No podría describir un acto o una situación si no me recordara un tramo de la vida. Dicen que los primeros cinco años de un niño lo configuran para siempre. Descreo en parte de esa máxima científica porque tranquiliza y justifica lo que va a venir. No es mi caso, el de un chico criado en la libertad de las calles de Boedo de los años ’60 y principios de los ’70. Problemas había, ¿quién no los tuvo? Pero más allá de aquellos miles de recuerdos, olores y sonidos se sucederán otros, más intensos. Tuve la oportunidad de presenciar o protagonizar cientos de reportajes y cuando me preguntan por los que más me impactaron no tengo que hacer mucha memoria. Son tres, no voy a decir a quiénes, pero entre ellos el común denominador era la soledad. Una soledad que nada tenía que ver con sus hábitats espaciosos, por sus lujos y extravagancias. Soledad pura ocasionalmente acompañada pero soledad al fin, soledad del poder. Un rictus que puede notarse aunque el solitario quiera disimularlo. En estos momentos y en soledad, dejo a mi futuro libro de lado para escribir sobre el mismo tema.
En la calle, en cambio, la soledad no es hipócrita. Es lo que se ve, como la mugre y el desprejuicio.
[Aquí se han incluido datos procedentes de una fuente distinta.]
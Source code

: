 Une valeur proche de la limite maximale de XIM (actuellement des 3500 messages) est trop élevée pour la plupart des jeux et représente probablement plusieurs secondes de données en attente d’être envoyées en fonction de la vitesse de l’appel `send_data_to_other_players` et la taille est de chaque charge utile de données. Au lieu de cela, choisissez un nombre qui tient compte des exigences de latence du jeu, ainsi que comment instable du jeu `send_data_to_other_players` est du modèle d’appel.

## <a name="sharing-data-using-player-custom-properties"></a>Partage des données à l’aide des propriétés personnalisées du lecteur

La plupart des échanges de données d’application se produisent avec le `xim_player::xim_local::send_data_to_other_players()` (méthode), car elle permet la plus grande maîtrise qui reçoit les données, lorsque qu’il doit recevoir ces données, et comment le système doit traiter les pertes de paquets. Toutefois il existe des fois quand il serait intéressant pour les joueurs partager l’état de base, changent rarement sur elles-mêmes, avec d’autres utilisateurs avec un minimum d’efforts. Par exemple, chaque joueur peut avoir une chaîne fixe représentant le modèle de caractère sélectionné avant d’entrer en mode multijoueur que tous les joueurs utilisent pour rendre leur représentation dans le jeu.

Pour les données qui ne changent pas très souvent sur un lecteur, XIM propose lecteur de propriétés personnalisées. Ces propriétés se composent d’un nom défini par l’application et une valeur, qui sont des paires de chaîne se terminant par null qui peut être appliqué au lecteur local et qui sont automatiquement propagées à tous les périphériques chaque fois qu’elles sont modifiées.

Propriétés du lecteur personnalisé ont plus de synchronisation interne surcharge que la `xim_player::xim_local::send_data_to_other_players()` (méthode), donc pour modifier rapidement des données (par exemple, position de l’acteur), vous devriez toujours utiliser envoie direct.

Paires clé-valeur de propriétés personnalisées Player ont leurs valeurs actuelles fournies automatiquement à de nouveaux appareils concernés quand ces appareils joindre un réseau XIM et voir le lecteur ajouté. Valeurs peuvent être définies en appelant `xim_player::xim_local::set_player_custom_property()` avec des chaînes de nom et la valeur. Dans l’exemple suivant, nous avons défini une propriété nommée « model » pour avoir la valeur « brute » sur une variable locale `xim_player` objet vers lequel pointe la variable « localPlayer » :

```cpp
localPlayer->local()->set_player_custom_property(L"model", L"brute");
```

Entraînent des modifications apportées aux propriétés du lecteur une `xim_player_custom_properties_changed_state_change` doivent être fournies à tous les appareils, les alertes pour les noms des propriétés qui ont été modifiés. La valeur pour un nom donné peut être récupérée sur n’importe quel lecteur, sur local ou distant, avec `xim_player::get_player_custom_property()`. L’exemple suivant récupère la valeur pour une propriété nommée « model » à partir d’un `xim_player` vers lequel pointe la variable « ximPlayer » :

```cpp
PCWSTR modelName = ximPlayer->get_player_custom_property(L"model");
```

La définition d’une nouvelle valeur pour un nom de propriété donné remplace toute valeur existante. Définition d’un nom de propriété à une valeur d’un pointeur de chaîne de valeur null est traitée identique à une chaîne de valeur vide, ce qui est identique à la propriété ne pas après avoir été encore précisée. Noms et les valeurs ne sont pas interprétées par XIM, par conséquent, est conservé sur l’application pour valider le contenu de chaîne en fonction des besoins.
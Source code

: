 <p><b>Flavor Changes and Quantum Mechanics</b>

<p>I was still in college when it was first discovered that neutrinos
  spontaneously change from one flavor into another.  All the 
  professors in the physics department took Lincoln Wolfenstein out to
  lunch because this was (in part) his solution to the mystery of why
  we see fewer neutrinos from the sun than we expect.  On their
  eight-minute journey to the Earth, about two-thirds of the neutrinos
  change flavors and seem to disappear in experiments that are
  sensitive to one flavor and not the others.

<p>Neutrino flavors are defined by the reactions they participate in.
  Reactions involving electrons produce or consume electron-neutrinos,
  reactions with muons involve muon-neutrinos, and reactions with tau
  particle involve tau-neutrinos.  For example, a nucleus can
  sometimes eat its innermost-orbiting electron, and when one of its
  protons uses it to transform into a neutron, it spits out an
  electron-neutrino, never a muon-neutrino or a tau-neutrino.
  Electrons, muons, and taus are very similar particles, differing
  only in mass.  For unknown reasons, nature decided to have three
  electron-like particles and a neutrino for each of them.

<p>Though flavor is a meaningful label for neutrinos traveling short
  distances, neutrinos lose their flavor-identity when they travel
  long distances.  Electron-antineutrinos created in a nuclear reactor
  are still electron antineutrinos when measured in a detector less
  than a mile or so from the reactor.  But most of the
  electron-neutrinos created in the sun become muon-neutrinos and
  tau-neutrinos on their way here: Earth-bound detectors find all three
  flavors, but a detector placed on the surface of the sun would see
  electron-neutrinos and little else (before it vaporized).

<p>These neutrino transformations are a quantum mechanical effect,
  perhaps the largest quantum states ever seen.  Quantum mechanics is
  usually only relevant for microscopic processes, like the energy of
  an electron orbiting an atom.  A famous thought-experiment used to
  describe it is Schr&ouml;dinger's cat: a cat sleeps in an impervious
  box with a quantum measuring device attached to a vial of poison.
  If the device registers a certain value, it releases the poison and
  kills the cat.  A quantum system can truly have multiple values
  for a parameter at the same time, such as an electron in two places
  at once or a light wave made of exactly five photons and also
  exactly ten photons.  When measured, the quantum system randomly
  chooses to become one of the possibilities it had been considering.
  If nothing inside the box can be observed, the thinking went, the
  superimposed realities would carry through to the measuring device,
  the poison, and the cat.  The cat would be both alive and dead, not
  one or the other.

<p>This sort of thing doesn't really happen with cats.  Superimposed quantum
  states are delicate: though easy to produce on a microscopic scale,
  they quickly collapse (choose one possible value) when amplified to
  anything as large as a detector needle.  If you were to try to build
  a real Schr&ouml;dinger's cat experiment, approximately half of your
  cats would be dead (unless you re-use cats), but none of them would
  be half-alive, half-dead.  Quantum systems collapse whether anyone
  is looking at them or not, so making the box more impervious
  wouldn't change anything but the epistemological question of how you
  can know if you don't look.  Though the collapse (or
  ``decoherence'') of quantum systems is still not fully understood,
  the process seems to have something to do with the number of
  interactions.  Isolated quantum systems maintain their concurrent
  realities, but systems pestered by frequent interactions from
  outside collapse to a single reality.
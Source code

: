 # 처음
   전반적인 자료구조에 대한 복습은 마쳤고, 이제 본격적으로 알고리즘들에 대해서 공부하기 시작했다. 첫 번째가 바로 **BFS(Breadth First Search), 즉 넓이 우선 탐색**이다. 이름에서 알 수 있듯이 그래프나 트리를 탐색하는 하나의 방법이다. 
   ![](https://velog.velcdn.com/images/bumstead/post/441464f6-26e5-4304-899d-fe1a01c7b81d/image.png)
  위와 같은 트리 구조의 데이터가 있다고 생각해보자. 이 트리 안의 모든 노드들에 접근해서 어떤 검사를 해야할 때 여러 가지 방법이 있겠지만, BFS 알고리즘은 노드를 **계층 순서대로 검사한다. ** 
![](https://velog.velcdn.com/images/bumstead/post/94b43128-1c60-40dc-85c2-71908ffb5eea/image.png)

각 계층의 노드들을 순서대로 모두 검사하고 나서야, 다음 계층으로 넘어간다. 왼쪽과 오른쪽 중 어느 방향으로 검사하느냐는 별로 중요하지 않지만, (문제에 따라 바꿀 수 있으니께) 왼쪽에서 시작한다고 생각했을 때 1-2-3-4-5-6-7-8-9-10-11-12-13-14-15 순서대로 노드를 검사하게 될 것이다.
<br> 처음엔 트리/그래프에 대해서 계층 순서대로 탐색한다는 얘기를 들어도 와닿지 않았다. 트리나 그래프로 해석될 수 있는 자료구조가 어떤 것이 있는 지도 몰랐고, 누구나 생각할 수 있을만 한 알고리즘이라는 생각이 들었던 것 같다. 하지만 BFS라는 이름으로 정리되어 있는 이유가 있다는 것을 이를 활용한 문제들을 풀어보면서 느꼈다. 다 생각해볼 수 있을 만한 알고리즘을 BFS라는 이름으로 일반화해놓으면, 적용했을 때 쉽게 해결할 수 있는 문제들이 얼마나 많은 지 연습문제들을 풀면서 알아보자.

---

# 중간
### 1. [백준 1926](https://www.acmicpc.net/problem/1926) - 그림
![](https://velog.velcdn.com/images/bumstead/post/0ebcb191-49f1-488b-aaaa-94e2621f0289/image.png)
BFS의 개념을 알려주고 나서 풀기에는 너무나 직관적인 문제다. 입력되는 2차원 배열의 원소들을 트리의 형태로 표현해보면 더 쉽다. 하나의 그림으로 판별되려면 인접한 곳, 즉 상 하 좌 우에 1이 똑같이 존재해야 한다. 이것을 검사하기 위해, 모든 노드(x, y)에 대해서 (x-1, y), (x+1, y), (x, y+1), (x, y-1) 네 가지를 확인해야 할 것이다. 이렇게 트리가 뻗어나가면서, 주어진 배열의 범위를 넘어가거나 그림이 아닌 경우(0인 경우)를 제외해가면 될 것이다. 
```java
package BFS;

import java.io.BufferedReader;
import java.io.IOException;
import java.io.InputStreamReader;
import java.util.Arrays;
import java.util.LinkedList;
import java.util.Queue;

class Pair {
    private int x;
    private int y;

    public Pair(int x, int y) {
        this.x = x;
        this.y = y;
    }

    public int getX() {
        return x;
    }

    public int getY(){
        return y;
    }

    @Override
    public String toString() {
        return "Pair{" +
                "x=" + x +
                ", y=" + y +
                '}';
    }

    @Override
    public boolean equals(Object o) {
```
Dos ancianos también pueden ser una unidad solitaria, como los viejitos a los que los pescó la inundación. Ese episodio me resultó impresionante, me lo contaron en medio de desechos, muebles rotos y esperanza. Me volví esa noche por la autopista, atragantado por esa historia. Mi abuela, en cambio, tuvo otro contexto. El de una mujer anciana, sin afecto para dar, arrepentida y ansiando el final. Y mi padre, durante aquella madrugada fría en que nos aventuramos a vivir en otras tierras, sin éxito, para después volver a la gran ciudad. O la soledad de El Gringo...
Mi mayor capital para escribir líneas en este momento de mi vida debe ser el radar para observar ese estado que para muchos parece un flagelo. Puedo captarlo desde una especie de autosuficiencia. Los desesperados, no importa cómo vivan, dejan entrever su soledad como sea y aunque no lo deseen.